- Task requirements: Return the lines of the listing below exactly as they appear, beginning at the one with "can retrieve Debian" and stopping after the one with "[Globant University](https://university.globant.com/)"; do not include pictures.

- Excerpted records:
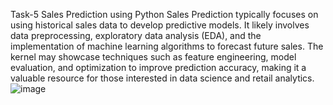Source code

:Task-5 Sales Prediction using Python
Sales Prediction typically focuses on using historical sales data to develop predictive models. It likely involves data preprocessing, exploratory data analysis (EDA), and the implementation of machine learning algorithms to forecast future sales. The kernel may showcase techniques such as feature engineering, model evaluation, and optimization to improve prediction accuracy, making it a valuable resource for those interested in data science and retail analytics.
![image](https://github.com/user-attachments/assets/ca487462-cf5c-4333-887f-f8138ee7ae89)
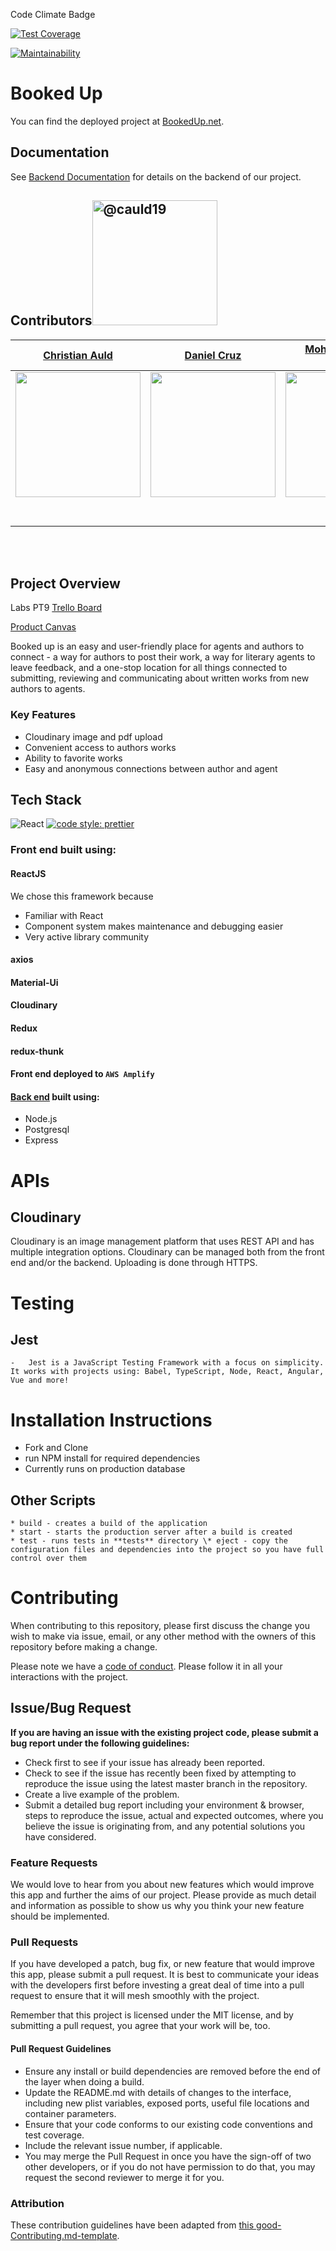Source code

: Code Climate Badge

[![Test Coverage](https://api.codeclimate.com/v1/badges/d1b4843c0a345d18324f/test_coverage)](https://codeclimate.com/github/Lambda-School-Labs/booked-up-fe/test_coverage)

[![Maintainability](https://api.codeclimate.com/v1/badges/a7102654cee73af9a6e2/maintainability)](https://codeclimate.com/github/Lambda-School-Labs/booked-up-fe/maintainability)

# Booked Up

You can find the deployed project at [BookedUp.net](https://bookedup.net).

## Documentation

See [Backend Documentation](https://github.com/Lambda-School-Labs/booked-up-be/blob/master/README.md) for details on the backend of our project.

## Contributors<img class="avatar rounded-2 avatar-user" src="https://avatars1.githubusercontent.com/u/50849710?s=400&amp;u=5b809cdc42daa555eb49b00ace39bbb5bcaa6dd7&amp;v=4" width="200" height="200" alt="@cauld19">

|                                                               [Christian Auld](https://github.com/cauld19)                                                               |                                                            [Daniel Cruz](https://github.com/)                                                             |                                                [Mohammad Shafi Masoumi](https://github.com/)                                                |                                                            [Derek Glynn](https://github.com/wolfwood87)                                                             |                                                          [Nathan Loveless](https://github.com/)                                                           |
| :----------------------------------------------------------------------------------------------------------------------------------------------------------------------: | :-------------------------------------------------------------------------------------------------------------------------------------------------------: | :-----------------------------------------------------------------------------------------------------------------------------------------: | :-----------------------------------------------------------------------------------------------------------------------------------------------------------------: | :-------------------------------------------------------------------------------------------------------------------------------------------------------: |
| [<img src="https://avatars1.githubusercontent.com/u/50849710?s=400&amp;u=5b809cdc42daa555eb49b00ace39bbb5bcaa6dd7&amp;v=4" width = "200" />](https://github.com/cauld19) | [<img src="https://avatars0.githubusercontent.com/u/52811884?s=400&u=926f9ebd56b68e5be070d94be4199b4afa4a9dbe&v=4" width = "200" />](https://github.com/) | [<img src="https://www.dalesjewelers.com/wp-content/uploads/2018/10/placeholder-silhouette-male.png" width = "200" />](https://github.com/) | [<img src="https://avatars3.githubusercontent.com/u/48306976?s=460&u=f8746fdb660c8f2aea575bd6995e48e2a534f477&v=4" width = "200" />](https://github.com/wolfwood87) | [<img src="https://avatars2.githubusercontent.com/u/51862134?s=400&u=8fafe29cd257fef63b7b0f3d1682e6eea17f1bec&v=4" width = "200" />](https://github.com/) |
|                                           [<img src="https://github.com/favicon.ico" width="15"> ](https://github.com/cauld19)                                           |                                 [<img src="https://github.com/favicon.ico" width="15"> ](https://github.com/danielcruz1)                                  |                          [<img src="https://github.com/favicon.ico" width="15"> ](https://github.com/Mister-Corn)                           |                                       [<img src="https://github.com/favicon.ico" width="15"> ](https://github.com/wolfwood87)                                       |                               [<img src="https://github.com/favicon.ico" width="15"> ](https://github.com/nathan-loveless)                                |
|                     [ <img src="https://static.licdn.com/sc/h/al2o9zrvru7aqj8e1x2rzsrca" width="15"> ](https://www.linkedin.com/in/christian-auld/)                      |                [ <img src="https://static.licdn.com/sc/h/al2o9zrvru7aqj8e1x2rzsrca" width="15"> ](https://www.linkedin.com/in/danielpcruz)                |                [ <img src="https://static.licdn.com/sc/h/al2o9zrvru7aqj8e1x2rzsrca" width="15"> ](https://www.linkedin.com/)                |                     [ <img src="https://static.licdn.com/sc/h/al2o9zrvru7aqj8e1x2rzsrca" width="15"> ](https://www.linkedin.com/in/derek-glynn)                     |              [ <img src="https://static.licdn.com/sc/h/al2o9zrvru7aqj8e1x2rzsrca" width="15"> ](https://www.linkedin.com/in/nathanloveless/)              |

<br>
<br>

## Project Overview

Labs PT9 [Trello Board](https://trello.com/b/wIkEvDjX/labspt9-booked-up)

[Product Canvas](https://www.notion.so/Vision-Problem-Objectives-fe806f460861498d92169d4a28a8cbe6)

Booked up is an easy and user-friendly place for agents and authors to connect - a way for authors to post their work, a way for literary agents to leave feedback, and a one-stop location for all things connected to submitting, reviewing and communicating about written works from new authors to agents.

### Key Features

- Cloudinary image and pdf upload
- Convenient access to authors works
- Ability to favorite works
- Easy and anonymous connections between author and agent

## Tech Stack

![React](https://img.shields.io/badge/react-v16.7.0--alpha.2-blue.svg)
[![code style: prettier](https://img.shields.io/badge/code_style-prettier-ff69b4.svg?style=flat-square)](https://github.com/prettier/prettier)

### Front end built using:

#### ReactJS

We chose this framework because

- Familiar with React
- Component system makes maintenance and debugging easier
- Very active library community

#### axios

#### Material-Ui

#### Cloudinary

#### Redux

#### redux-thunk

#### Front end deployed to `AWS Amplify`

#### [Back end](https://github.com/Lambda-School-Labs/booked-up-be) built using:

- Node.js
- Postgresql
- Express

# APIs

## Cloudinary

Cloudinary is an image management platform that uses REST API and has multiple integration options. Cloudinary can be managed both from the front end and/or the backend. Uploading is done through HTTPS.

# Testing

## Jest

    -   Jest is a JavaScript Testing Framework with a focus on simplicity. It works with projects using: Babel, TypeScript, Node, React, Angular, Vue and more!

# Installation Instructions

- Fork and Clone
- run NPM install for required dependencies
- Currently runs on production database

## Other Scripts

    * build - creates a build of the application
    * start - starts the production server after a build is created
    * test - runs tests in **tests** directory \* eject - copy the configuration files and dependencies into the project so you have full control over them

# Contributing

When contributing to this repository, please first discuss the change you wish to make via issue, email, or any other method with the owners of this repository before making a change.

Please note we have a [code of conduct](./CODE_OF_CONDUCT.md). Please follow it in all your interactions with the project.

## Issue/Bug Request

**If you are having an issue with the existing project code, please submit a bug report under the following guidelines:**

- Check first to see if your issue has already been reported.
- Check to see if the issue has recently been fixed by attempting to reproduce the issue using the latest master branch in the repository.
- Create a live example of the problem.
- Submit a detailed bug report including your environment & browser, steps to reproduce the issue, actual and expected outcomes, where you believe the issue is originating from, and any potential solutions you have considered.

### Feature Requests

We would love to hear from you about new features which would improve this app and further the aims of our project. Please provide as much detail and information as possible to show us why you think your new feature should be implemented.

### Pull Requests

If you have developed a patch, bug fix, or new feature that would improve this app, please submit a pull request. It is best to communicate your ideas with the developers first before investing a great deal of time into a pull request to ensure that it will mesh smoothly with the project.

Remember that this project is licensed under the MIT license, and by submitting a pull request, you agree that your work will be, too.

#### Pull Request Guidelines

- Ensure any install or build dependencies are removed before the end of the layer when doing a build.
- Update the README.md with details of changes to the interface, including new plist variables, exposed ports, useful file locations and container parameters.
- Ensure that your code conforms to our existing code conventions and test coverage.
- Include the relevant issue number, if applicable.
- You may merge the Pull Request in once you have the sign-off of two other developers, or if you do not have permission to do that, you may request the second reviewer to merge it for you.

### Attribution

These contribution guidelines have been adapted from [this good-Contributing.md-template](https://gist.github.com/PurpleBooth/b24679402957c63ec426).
==
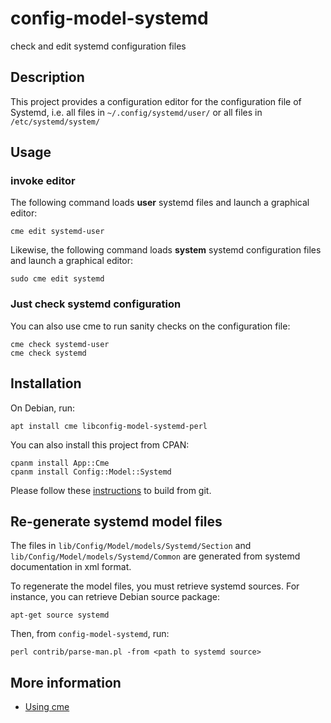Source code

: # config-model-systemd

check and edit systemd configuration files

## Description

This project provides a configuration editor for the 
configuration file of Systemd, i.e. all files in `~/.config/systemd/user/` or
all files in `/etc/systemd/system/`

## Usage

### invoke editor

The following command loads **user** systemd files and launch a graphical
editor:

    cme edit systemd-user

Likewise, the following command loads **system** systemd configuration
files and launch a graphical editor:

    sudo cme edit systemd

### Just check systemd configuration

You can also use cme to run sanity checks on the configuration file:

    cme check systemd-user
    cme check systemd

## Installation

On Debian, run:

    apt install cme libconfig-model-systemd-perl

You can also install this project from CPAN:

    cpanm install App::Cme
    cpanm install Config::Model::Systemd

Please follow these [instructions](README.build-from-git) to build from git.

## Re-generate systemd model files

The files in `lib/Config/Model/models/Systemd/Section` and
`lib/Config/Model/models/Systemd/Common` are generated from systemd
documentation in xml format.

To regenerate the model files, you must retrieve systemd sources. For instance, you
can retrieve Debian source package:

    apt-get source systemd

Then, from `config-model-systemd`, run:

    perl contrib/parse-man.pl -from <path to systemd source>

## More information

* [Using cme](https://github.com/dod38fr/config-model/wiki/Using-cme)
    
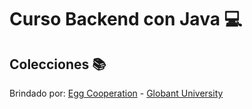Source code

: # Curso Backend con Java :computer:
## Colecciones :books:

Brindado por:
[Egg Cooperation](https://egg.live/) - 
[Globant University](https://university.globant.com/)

- Result for this exercise:
can retrieve Debian source package:

    apt-get source systemd

Then, from `config-model-systemd`, run:

    perl contrib/parse-man.pl -from <path to systemd source>

## More information

* [Using cme](https://github.com/dod38fr/config-model/wiki/Using-cme)
    
Source code

: # Curso Backend con Java :computer:
## Colecciones :books:

Brindado por:
[Egg Cooperation](https://egg.live/) - 
[Globant University](https://university.globant.com/)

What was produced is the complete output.